Task goal: Copy each line below containing "LoginPath".

(Beginning of Dataset entries)

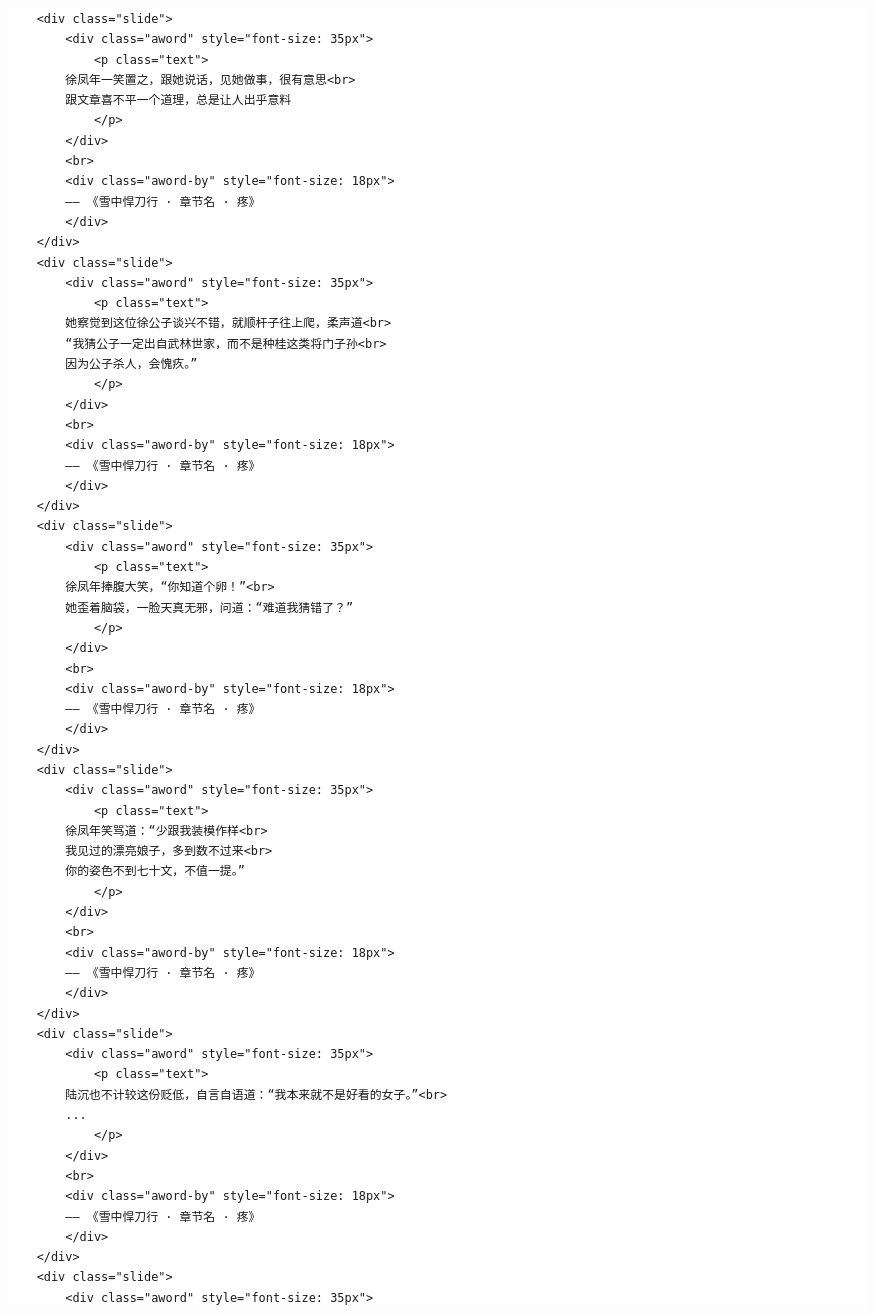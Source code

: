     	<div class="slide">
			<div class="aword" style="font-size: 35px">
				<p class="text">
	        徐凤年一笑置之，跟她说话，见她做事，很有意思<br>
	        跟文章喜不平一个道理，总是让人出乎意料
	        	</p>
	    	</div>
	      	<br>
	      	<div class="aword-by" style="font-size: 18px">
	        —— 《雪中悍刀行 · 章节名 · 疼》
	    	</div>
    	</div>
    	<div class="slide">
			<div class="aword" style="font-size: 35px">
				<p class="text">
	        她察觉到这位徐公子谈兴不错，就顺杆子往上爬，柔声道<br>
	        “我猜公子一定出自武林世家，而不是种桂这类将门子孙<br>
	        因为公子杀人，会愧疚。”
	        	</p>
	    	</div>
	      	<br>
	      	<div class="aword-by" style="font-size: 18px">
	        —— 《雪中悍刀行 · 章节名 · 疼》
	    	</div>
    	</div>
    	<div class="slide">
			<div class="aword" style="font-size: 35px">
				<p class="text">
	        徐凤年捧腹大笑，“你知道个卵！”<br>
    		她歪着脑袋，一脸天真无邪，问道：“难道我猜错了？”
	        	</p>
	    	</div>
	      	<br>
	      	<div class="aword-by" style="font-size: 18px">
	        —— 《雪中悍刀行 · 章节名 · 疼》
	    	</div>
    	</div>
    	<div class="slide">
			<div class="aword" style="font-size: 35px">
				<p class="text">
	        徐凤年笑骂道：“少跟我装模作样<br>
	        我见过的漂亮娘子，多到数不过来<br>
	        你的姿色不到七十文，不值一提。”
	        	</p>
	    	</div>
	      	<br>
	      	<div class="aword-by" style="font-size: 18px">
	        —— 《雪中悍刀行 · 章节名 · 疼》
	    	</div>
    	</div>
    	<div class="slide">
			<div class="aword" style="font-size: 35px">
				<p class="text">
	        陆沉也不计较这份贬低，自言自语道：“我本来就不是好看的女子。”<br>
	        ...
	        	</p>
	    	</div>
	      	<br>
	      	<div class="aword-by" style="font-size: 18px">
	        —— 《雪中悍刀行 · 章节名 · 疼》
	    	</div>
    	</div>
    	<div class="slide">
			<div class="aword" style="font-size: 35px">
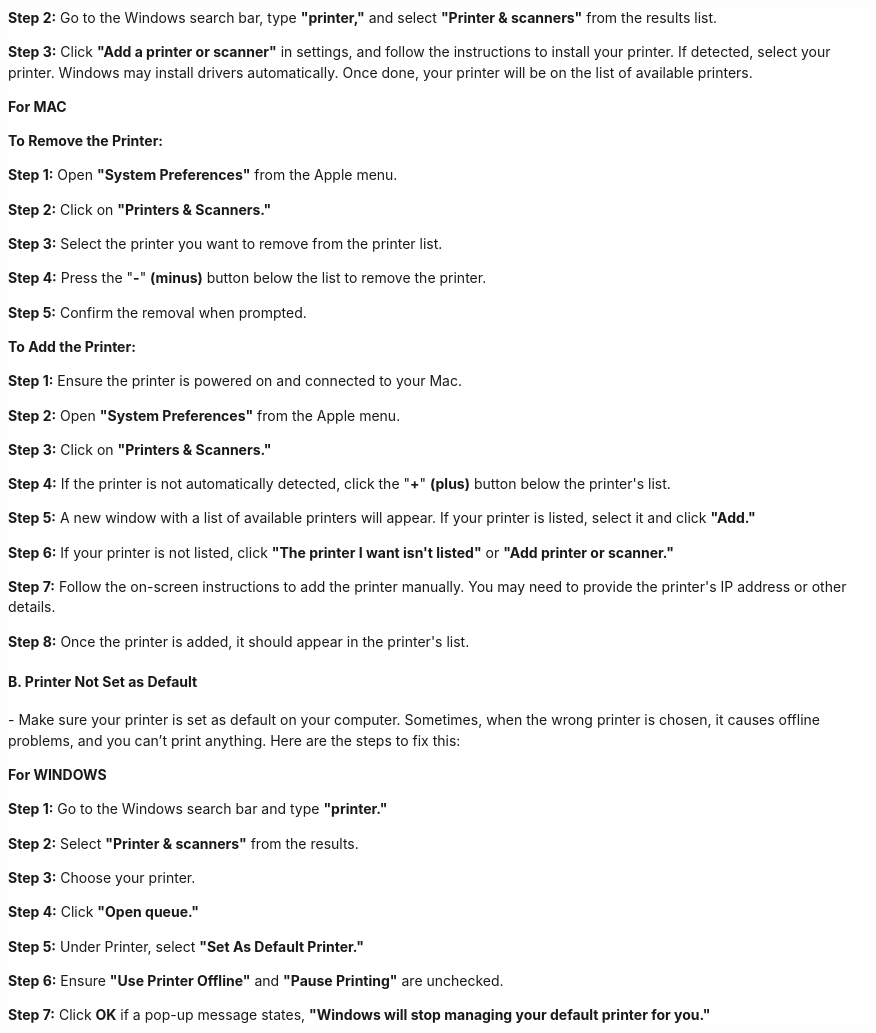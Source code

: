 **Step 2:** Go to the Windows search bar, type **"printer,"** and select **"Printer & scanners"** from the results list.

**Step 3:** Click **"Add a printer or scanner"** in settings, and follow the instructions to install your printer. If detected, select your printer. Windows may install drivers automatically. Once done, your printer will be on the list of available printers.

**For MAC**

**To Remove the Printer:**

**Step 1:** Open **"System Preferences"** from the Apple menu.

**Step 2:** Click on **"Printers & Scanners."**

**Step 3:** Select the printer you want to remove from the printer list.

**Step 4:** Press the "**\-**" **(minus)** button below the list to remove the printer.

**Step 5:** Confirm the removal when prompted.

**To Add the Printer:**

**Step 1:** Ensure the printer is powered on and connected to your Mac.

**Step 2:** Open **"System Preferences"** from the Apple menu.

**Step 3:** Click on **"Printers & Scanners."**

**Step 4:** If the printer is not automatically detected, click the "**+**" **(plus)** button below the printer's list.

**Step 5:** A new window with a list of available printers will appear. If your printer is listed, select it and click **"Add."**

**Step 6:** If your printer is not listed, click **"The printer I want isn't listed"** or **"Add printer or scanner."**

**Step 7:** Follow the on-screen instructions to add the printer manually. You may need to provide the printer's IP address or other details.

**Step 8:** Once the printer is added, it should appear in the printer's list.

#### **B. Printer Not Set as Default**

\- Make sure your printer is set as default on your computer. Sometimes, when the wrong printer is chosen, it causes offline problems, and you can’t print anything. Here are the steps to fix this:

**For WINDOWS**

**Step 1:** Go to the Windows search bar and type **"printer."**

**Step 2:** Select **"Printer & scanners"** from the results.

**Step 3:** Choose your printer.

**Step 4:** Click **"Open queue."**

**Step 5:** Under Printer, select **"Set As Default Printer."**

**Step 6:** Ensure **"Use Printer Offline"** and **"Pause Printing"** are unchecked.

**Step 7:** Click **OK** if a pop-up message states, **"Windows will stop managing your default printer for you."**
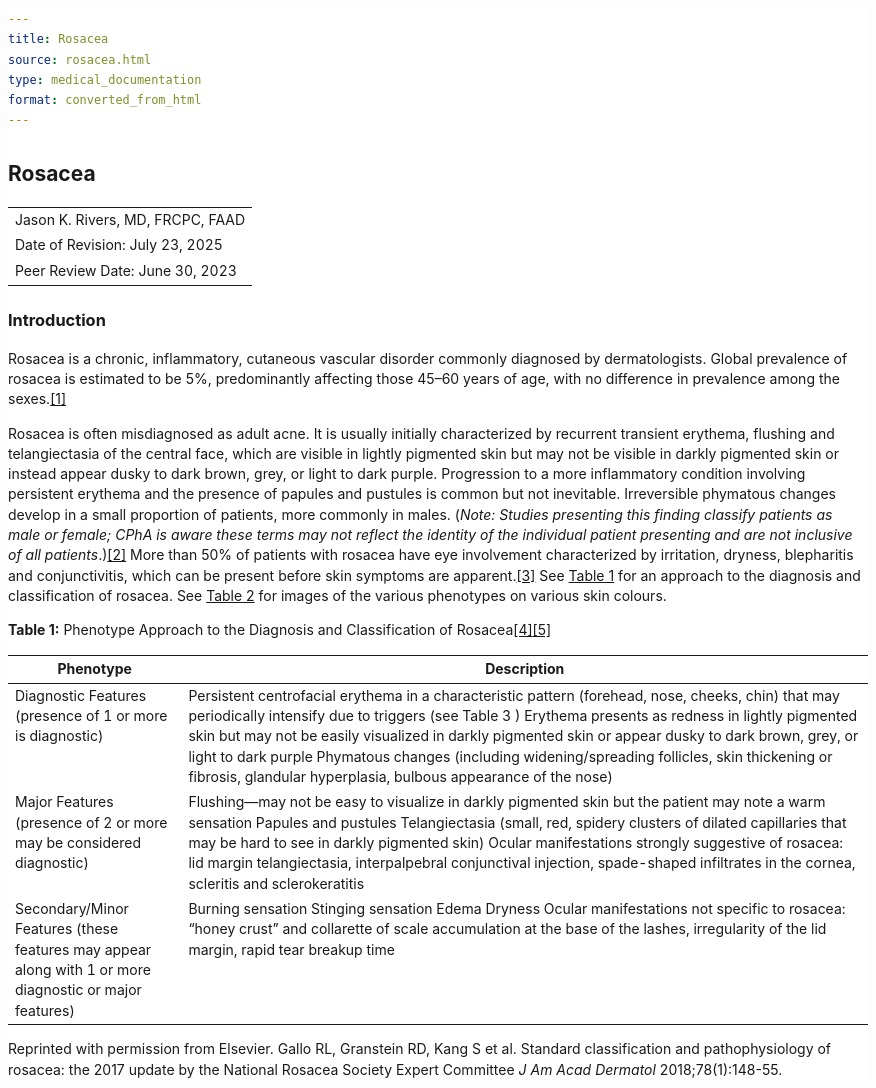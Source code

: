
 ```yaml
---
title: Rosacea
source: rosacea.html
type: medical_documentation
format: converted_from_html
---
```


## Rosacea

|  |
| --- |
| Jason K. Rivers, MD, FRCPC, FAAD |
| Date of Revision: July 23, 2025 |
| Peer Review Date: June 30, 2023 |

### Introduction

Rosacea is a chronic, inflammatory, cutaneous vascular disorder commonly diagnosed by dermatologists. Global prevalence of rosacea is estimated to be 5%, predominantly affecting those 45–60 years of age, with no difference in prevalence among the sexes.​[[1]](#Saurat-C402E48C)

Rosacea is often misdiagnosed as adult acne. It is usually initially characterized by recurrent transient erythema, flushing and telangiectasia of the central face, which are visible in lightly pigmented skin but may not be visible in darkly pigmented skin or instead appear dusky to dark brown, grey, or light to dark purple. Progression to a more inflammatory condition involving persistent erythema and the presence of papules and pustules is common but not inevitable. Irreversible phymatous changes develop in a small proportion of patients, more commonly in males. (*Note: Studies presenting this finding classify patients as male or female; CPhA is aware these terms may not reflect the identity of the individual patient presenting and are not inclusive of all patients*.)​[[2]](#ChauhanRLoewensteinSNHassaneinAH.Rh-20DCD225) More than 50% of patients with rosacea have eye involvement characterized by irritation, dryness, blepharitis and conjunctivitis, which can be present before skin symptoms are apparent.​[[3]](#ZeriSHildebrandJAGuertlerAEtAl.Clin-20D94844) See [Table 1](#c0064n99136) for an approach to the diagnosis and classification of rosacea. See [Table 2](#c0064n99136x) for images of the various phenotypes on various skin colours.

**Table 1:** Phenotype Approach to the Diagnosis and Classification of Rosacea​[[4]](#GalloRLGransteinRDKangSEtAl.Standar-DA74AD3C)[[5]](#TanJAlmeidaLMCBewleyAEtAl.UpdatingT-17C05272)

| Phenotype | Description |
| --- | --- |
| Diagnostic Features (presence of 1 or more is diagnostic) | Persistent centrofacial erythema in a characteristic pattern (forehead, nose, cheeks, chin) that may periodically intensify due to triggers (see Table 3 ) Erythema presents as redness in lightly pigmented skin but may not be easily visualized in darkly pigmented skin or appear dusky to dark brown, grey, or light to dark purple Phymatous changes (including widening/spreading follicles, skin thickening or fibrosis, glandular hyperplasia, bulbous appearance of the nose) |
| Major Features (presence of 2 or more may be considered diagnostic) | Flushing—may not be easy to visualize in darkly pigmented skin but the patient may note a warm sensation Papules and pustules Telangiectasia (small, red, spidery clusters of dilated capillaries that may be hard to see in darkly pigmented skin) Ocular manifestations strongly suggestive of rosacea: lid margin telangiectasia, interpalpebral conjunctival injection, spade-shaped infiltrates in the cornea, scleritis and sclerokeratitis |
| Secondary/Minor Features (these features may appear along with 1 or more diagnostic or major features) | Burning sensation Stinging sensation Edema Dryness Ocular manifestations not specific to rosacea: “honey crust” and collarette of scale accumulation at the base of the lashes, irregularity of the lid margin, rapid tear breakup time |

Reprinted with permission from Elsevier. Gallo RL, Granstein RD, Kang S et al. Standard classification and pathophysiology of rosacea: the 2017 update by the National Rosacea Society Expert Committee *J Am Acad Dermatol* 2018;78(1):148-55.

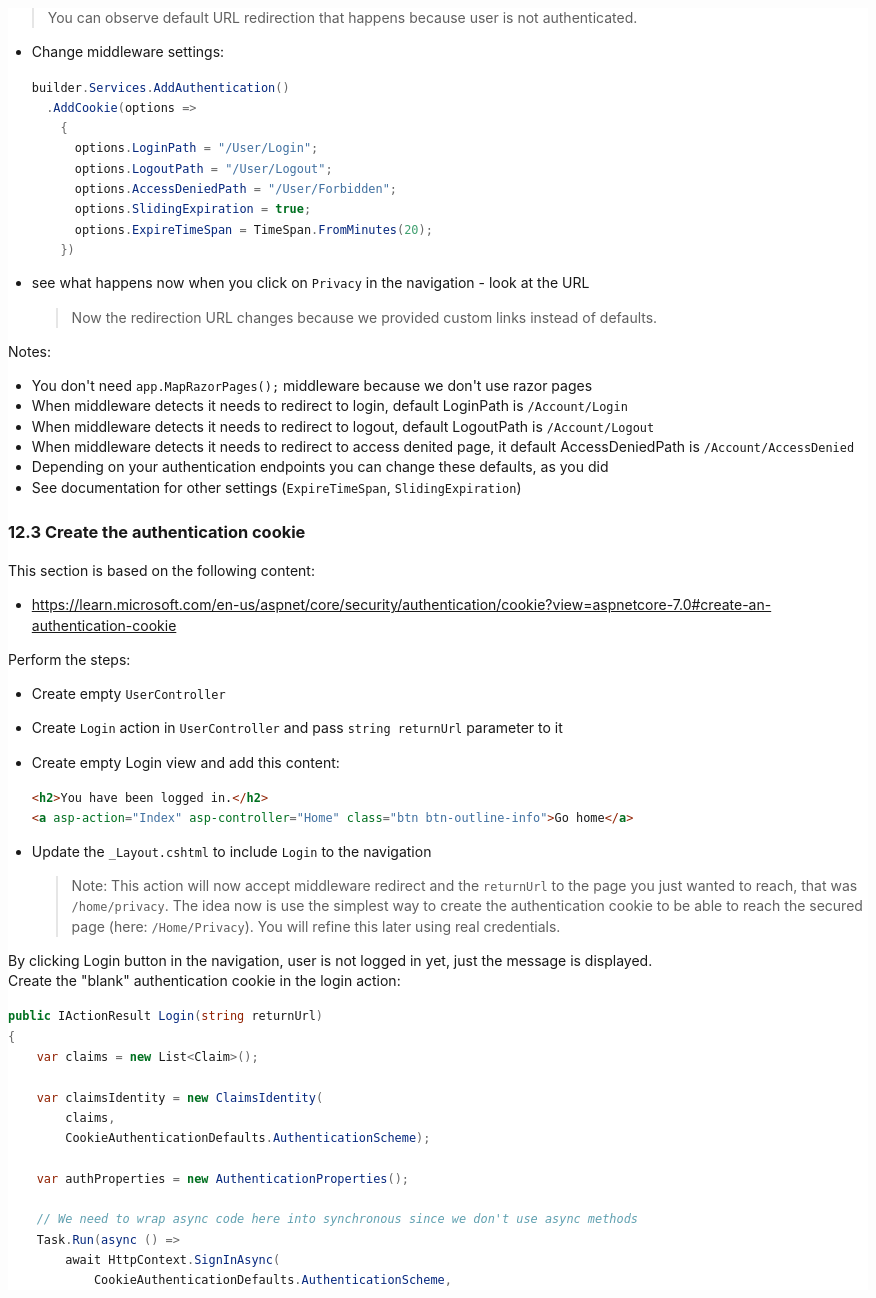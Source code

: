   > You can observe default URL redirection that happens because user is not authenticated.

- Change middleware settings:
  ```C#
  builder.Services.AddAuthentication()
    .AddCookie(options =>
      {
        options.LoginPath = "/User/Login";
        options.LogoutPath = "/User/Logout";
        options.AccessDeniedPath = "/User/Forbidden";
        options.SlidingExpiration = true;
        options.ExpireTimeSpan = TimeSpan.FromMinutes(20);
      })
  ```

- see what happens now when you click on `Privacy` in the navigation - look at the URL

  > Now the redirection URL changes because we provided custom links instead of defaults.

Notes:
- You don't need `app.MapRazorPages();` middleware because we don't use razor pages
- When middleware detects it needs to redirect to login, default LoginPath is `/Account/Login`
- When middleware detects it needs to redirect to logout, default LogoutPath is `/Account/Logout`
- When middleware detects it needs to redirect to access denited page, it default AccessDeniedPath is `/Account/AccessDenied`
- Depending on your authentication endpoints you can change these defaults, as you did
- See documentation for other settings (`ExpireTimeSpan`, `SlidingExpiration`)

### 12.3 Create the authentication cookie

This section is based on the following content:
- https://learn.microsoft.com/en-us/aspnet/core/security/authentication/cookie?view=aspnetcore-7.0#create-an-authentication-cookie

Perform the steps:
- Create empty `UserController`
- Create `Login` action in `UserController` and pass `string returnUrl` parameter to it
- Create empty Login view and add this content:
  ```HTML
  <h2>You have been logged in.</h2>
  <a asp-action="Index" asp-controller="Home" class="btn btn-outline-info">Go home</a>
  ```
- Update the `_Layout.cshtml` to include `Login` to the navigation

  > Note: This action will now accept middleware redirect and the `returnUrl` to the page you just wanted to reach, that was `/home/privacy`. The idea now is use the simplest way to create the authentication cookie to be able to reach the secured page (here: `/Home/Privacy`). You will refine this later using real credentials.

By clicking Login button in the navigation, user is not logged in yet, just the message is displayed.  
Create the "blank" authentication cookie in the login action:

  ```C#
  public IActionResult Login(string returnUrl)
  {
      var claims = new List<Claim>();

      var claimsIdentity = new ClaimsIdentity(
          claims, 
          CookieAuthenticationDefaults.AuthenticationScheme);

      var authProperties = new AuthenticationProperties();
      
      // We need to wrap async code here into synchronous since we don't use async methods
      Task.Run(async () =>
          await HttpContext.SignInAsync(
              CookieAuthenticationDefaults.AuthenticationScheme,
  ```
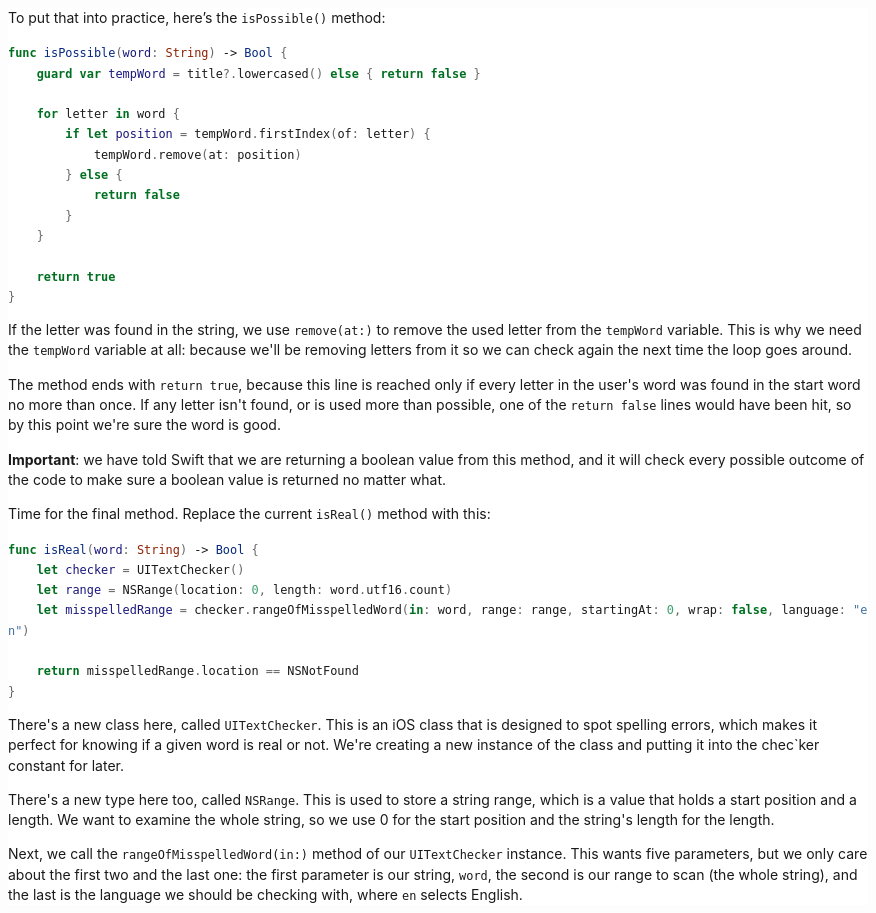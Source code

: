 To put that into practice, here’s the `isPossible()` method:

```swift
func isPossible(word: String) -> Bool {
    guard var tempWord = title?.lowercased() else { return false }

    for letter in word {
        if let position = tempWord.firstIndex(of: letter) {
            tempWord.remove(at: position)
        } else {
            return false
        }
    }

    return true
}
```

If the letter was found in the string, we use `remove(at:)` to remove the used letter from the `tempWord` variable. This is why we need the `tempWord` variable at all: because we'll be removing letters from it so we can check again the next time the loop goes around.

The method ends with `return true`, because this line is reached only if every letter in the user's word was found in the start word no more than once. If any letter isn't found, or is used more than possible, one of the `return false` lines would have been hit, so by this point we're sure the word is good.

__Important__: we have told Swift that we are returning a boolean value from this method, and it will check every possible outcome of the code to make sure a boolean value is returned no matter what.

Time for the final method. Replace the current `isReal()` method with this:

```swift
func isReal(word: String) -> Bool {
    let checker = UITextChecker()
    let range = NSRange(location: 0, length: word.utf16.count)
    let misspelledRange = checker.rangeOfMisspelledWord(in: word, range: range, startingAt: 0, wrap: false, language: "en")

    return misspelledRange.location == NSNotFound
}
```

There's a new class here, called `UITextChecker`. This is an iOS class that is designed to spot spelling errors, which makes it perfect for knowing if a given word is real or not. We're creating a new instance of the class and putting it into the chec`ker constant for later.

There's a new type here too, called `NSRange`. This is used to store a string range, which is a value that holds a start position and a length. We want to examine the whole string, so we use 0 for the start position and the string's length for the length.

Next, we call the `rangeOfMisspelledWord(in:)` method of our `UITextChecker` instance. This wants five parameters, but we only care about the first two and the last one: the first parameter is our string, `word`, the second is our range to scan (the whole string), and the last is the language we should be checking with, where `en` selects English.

(End of Dataset entries)

Reply:
        options.LoginPath = "/User/Login";
- When middleware detects it needs to redirect to login, default LoginPath is `/Account/Login`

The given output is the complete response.